In the Q&A I did for the Austin Chronicle, there is one entirely fictional item.
We all know about Reverend William Archibald Spooner, for whom the spoonerism (such as the time he announced a chapel hymn as "Kinkering Congs Their Titles Take") was named. Fewer people know about his younger brother, Sir Evelyn, who left the family business for India in 1860 to became a colonial administrator and ended his life in a tea plantation in Ceylon. In his day he was a more extravagant blunderer than his brother – in fact, family letters suggested that he departed for the colonies because his absentminded reversals had caused so much social and emotional turmoil in his Victorian surroundings.

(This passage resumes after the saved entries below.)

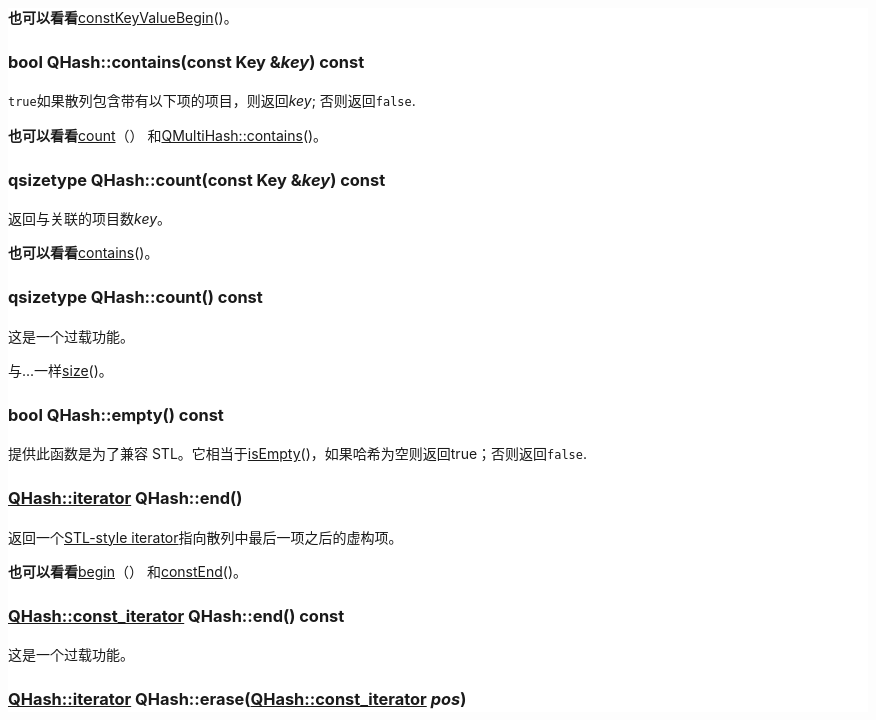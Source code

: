 **也可以看看**[constKeyValueBegin](https://doc-qt-io.translate.goog/qt-6/qhash.html?_x_tr_sl=auto&_x_tr_tl=zh-CN&_x_tr_hl=zh-CN&_x_tr_pto=wapp#constKeyValueBegin)()。

### bool QHash::contains(const Key &*key*) const

`true`如果散列包含带有以下项的项目，则返回*key*; 否则返回`false`.

**也可以看看**[count](https://doc-qt-io.translate.goog/qt-6/qhash.html?_x_tr_sl=auto&_x_tr_tl=zh-CN&_x_tr_hl=zh-CN&_x_tr_pto=wapp#count-1)（） 和[QMultiHash::contains](https://doc-qt-io.translate.goog/qt-6/qmultihash.html?_x_tr_sl=auto&_x_tr_tl=zh-CN&_x_tr_hl=zh-CN&_x_tr_pto=wapp#contains-1)()。

### qsizetype QHash::count(const Key &*key*) const

返回与关联的项目数*key*。

**也可以看看**[contains](https://doc-qt-io.translate.goog/qt-6/qhash.html?_x_tr_sl=auto&_x_tr_tl=zh-CN&_x_tr_hl=zh-CN&_x_tr_pto=wapp#contains)()。

### qsizetype QHash::count() const

这是一个过载功能。

与...一样[size](https://doc-qt-io.translate.goog/qt-6/qhash.html?_x_tr_sl=auto&_x_tr_tl=zh-CN&_x_tr_hl=zh-CN&_x_tr_pto=wapp#size)()。

### bool QHash::empty() const

提供此函数是为了兼容 STL。它相当于[isEmpty](https://doc-qt-io.translate.goog/qt-6/qhash.html?_x_tr_sl=auto&_x_tr_tl=zh-CN&_x_tr_hl=zh-CN&_x_tr_pto=wapp#isEmpty)()，如果哈希为空则返回true；否则返回`false`.

### [QHash::iterator](https://doc-qt-io.translate.goog/qt-6/qhash-iterator.html?_x_tr_sl=auto&_x_tr_tl=zh-CN&_x_tr_hl=zh-CN&_x_tr_pto=wapp) QHash::end()

返回一个[STL-style iterator](https://doc-qt-io.translate.goog/qt-6/containers.html?_x_tr_sl=auto&_x_tr_tl=zh-CN&_x_tr_hl=zh-CN&_x_tr_pto=wapp#stl-style-iterators)指向散列中最后一项之后的虚构项。

**也可以看看**[begin](https://doc-qt-io.translate.goog/qt-6/qhash.html?_x_tr_sl=auto&_x_tr_tl=zh-CN&_x_tr_hl=zh-CN&_x_tr_pto=wapp#begin)（） 和[constEnd](https://doc-qt-io.translate.goog/qt-6/qhash.html?_x_tr_sl=auto&_x_tr_tl=zh-CN&_x_tr_hl=zh-CN&_x_tr_pto=wapp#constEnd)()。

### [QHash::const_iterator](https://doc-qt-io.translate.goog/qt-6/qhash-const-iterator.html?_x_tr_sl=auto&_x_tr_tl=zh-CN&_x_tr_hl=zh-CN&_x_tr_pto=wapp) QHash::end() const

这是一个过载功能。

### [QHash::iterator](https://doc-qt-io.translate.goog/qt-6/qhash-iterator.html?_x_tr_sl=auto&_x_tr_tl=zh-CN&_x_tr_hl=zh-CN&_x_tr_pto=wapp) QHash::erase([QHash::const_iterator](https://doc-qt-io.translate.goog/qt-6/qhash-const-iterator.html?_x_tr_sl=auto&_x_tr_tl=zh-CN&_x_tr_hl=zh-CN&_x_tr_pto=wapp) *pos*)
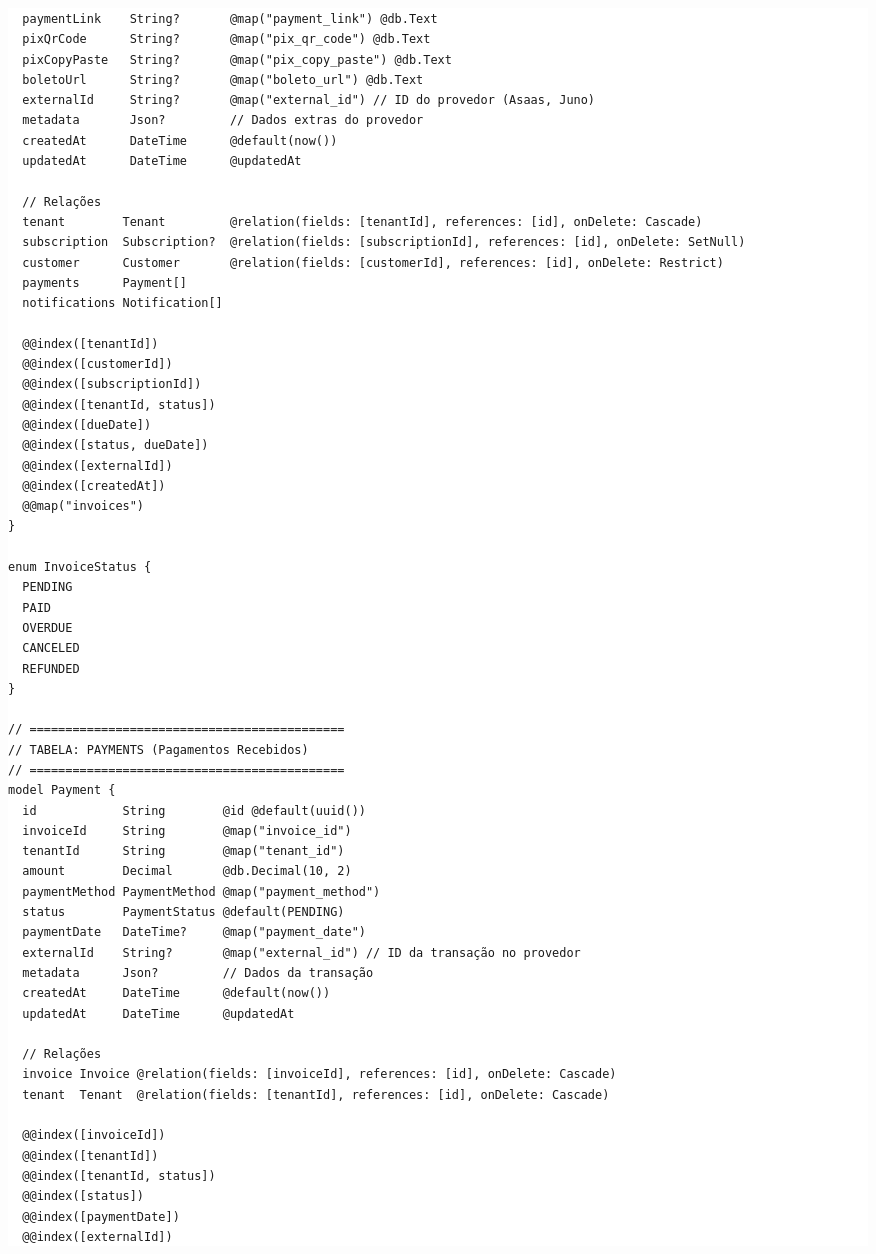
 ```prisma
  paymentLink    String?       @map("payment_link") @db.Text
  pixQrCode      String?       @map("pix_qr_code") @db.Text
  pixCopyPaste   String?       @map("pix_copy_paste") @db.Text
  boletoUrl      String?       @map("boleto_url") @db.Text
  externalId     String?       @map("external_id") // ID do provedor (Asaas, Juno)
  metadata       Json?         // Dados extras do provedor
  createdAt      DateTime      @default(now())
  updatedAt      DateTime      @updatedAt

  // Relações
  tenant        Tenant         @relation(fields: [tenantId], references: [id], onDelete: Cascade)
  subscription  Subscription?  @relation(fields: [subscriptionId], references: [id], onDelete: SetNull)
  customer      Customer       @relation(fields: [customerId], references: [id], onDelete: Restrict)
  payments      Payment[]
  notifications Notification[]

  @@index([tenantId])
  @@index([customerId])
  @@index([subscriptionId])
  @@index([tenantId, status])
  @@index([dueDate])
  @@index([status, dueDate])
  @@index([externalId])
  @@index([createdAt])
  @@map("invoices")
}

enum InvoiceStatus {
  PENDING
  PAID
  OVERDUE
  CANCELED
  REFUNDED
}

// ============================================
// TABELA: PAYMENTS (Pagamentos Recebidos)
// ============================================
model Payment {
  id            String        @id @default(uuid())
  invoiceId     String        @map("invoice_id")
  tenantId      String        @map("tenant_id")
  amount        Decimal       @db.Decimal(10, 2)
  paymentMethod PaymentMethod @map("payment_method")
  status        PaymentStatus @default(PENDING)
  paymentDate   DateTime?     @map("payment_date")
  externalId    String?       @map("external_id") // ID da transação no provedor
  metadata      Json?         // Dados da transação
  createdAt     DateTime      @default(now())
  updatedAt     DateTime      @updatedAt

  // Relações
  invoice Invoice @relation(fields: [invoiceId], references: [id], onDelete: Cascade)
  tenant  Tenant  @relation(fields: [tenantId], references: [id], onDelete: Cascade)

  @@index([invoiceId])
  @@index([tenantId])
  @@index([tenantId, status])
  @@index([status])
  @@index([paymentDate])
  @@index([externalId])
```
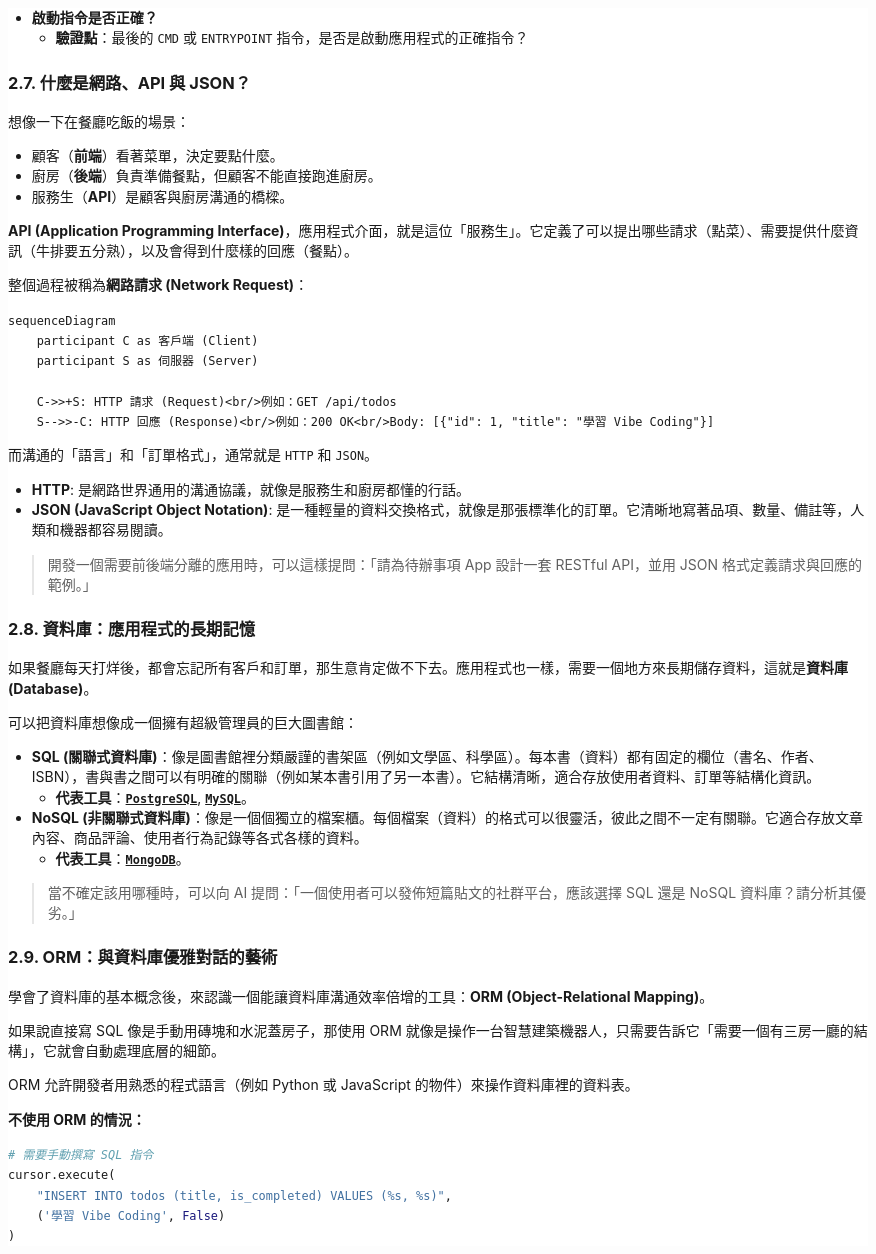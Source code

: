 -   **啟動指令是否正確？**
    -   **驗證點**：最後的 `CMD` 或 `ENTRYPOINT` 指令，是否是啟動應用程式的正確指令？

### 2.7. 什麼是網路、API 與 JSON？

想像一下在餐廳吃飯的場景：
- 顧客（**前端**）看著菜單，決定要點什麼。
- 廚房（**後端**）負責準備餐點，但顧客不能直接跑進廚房。
- 服務生（**API**）是顧客與廚房溝通的橋樑。

**API (Application Programming Interface)**，應用程式介面，就是這位「服務生」。它定義了可以提出哪些請求（點菜）、需要提供什麼資訊（牛排要五分熟），以及會得到什麼樣的回應（餐點）。

整個過程被稱為**網路請求 (Network Request)**：
```mermaid
sequenceDiagram
    participant C as 客戶端 (Client)
    participant S as 伺服器 (Server)

    C->>+S: HTTP 請求 (Request)<br/>例如：GET /api/todos
    S-->>-C: HTTP 回應 (Response)<br/>例如：200 OK<br/>Body: [{"id": 1, "title": "學習 Vibe Coding"}]
```

而溝通的「語言」和「訂單格式」，通常就是 `HTTP` 和 `JSON`。
- **HTTP**: 是網路世界通用的溝通協議，就像是服務生和廚房都懂的行話。
- **JSON (JavaScript Object Notation)**: 是一種輕量的資料交換格式，就像是那張標準化的訂單。它清晰地寫著品項、數量、備註等，人類和機器都容易閱讀。

> 開發一個需要前後端分離的應用時，可以這樣提問：「請為待辦事項 App 設計一套 RESTful API，並用 JSON 格式定義請求與回應的範例。」

### 2.8. 資料庫：應用程式的長期記憶

如果餐廳每天打烊後，都會忘記所有客戶和訂單，那生意肯定做不下去。應用程式也一樣，需要一個地方來長期儲存資料，這就是**資料庫 (Database)**。

可以把資料庫想像成一個擁有超級管理員的巨大圖書館：
- **SQL (關聯式資料庫)**：像是圖書館裡分類嚴謹的書架區（例如文學區、科學區）。每本書（資料）都有固定的欄位（書名、作者、ISBN），書與書之間可以有明確的關聯（例如某本書引用了另一本書）。它結構清晰，適合存放使用者資料、訂單等結構化資訊。
    - **代表工具**：[**`PostgreSQL`**](https://www.postgresql.org/), [**`MySQL`**](https://www.mysql.com/)。
- **NoSQL (非關聯式資料庫)**：像是一個個獨立的檔案櫃。每個檔案（資料）的格式可以很靈活，彼此之間不一定有關聯。它適合存放文章內容、商品評論、使用者行為記錄等各式各樣的資料。
    - **代表工具**：[**`MongoDB`**](https://www.mongodb.com/)。

> 當不確定該用哪種時，可以向 AI 提問：「一個使用者可以發佈短篇貼文的社群平台，應該選擇 SQL 還是 NoSQL 資料庫？請分析其優劣。」

### 2.9. ORM：與資料庫優雅對話的藝術

學會了資料庫的基本概念後，來認識一個能讓資料庫溝通效率倍增的工具：**ORM (Object-Relational Mapping)**。

如果說直接寫 SQL 像是手動用磚塊和水泥蓋房子，那使用 ORM 就像是操作一台智慧建築機器人，只需要告訴它「需要一個有三房一廳的結構」，它就會自動處理底層的細節。

ORM 允許開發者用熟悉的程式語言（例如 Python 或 JavaScript 的物件）來操作資料庫裡的資料表。

**不使用 ORM 的情況：**
```python
# 需要手動撰寫 SQL 指令
cursor.execute(
    "INSERT INTO todos (title, is_completed) VALUES (%s, %s)",
    ('學習 Vibe Coding', False)
)
```
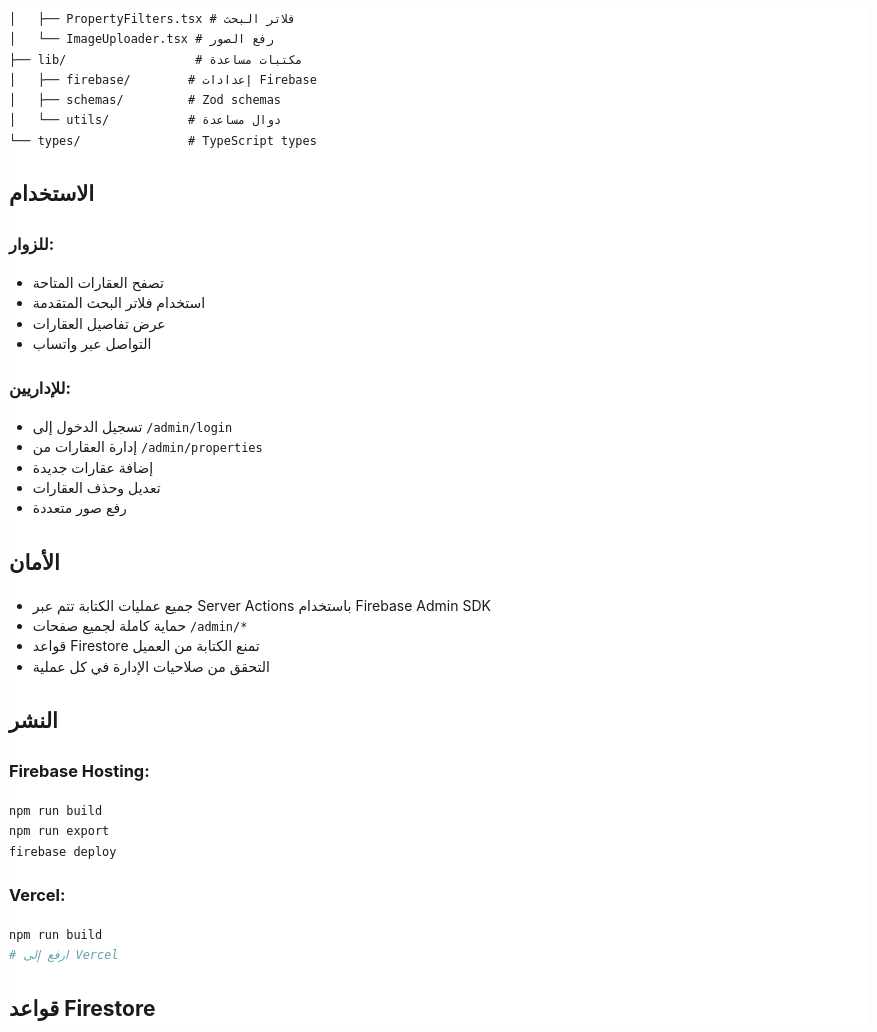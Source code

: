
 ```
│   ├── PropertyFilters.tsx # فلاتر البحث
│   └── ImageUploader.tsx # رفع الصور
├── lib/                  # مكتبات مساعدة
│   ├── firebase/        # إعدادات Firebase
│   ├── schemas/         # Zod schemas
│   └── utils/           # دوال مساعدة
└── types/               # TypeScript types
```

## الاستخدام

### للزوار:
- تصفح العقارات المتاحة
- استخدام فلاتر البحث المتقدمة
- عرض تفاصيل العقارات
- التواصل عبر واتساب

### للإداريين:
- تسجيل الدخول إلى `/admin/login`
- إدارة العقارات من `/admin/properties`
- إضافة عقارات جديدة
- تعديل وحذف العقارات
- رفع صور متعددة

## الأمان

- جميع عمليات الكتابة تتم عبر Server Actions باستخدام Firebase Admin SDK
- حماية كاملة لجميع صفحات `/admin/*`
- قواعد Firestore تمنع الكتابة من العميل
- التحقق من صلاحيات الإدارة في كل عملية

## النشر

### Firebase Hosting:

```bash
npm run build
npm run export
firebase deploy
```

### Vercel:

```bash
npm run build
# ارفع إلى Vercel
```

## قواعد Firestore
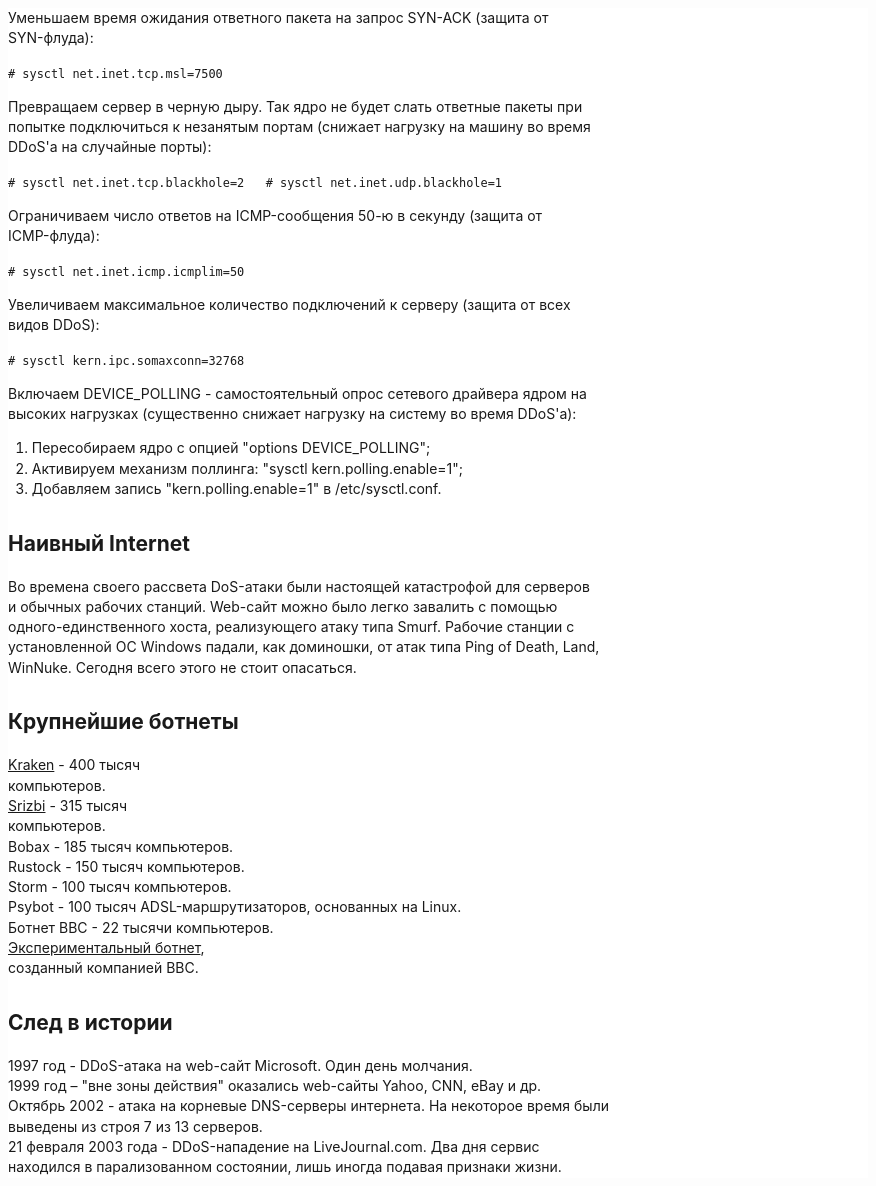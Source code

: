 Уменьшаем время ожидания ответного пакета на запрос SYN-ACK (защита от  
SYN-флуда):

`# sysctl net.inet.tcp.msl=7500`

Превращаем сервер в черную дыру. Так ядро не будет слать ответные пакеты при  
попытке подключиться к незанятым портам (снижает нагрузку на машину во время  
DDoS'а на случайные порты):

`# sysctl net.inet.tcp.blackhole=2   # sysctl net.inet.udp.blackhole=1`

Ограничиваем число ответов на ICMP-сообщения 50-ю в секунду (защита от  
ICMP-флуда):

`# sysctl net.inet.icmp.icmplim=50`

Увеличиваем максимальное количество подключений к серверу (защита от всех  
видов DDoS):

`# sysctl kern.ipc.somaxconn=32768`

Включаем DEVICE_POLLING - самостоятельный опрос сетевого драйвера ядром на  
высоких нагрузках (существенно снижает нагрузку на систему во время DDoS'а):

1. Пересобираем ядро с опцией "options DEVICE_POLLING";
2. Активируем механизм поллинга: "sysctl kern.polling.enable=1";
3. Добавляем запись "kern.polling.enable=1" в /etc/sysctl.conf.

## Наивный Internet

Во времена своего рассвета DoS-атаки были настоящей катастрофой для серверов  
и обычных рабочих станций. Web-сайт можно было легко завалить с помощью  
одного-единственного хоста, реализующего атаку типа Smurf. Рабочие станции с  
установленной ОС Windows падали, как доминошки, от атак типа Ping of Death, Land,  
WinNuke. Сегодня всего этого не стоит опасаться.

## Крупнейшие ботнеты

[Kraken](http://www.xakep.ru/post/43164/default.asp) - 400 тысяч  
компьютеров.  
[Srizbi](http://www.xakep.ru/post/46204/default.asp) - 315 тысяч  
компьютеров.  
Bobax - 185 тысяч компьютеров.  
Rustock - 150 тысяч компьютеров.  
Storm - 100 тысяч компьютеров.  
Psybot - 100 тысяч ADSL-маршрутизаторов, основанных на Linux.  
Ботнет BBC - 22 тысячи компьютеров.  
[Экспериментальный ботнет](http://www.xakep.ru/post/47451/default.asp),  
созданный компанией BBC.

## След в истории

1997 год - DDoS-атака на web-сайт Microsoft. Один день молчания.  
1999 год – "вне зоны действия" оказались web-сайты Yahoo, CNN, eBay и др.  
Октябрь 2002 - атака на корневые DNS-серверы интернета. На некоторое время были  
выведены из строя 7 из 13 серверов.  
21 февраля 2003 года - DDoS-нападение на LiveJournal.com. Два дня сервис  
находился в парализованном состоянии, лишь иногда подавая признаки жизни.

He was said to resent how William's spoonerisms gained him international notoriety and once told someone that "the spoonerism was maimed after knee, sea I may, and Willie's tolerance shouldn't be affronted."
That I created a backstory to William Spooner's blundering is fitting, given how most of the spoonerisms attributed to the man were invented by others. (It's also possible to deliberately reverse sounds and words -- just last night I heard about a fire dispatcher named Dick Dickerson who could tell whole stories full of spoonerisms -- and humorists like Colonel Stoopnagel have long plied their stuff.) But the backstory of Spooner -- that he was an absent-minded guy, maybe with some brain disorder, but not as prodigious a spoonerizer as we think -- is so boring, don't you think? We can make up much better ones. Go over the top.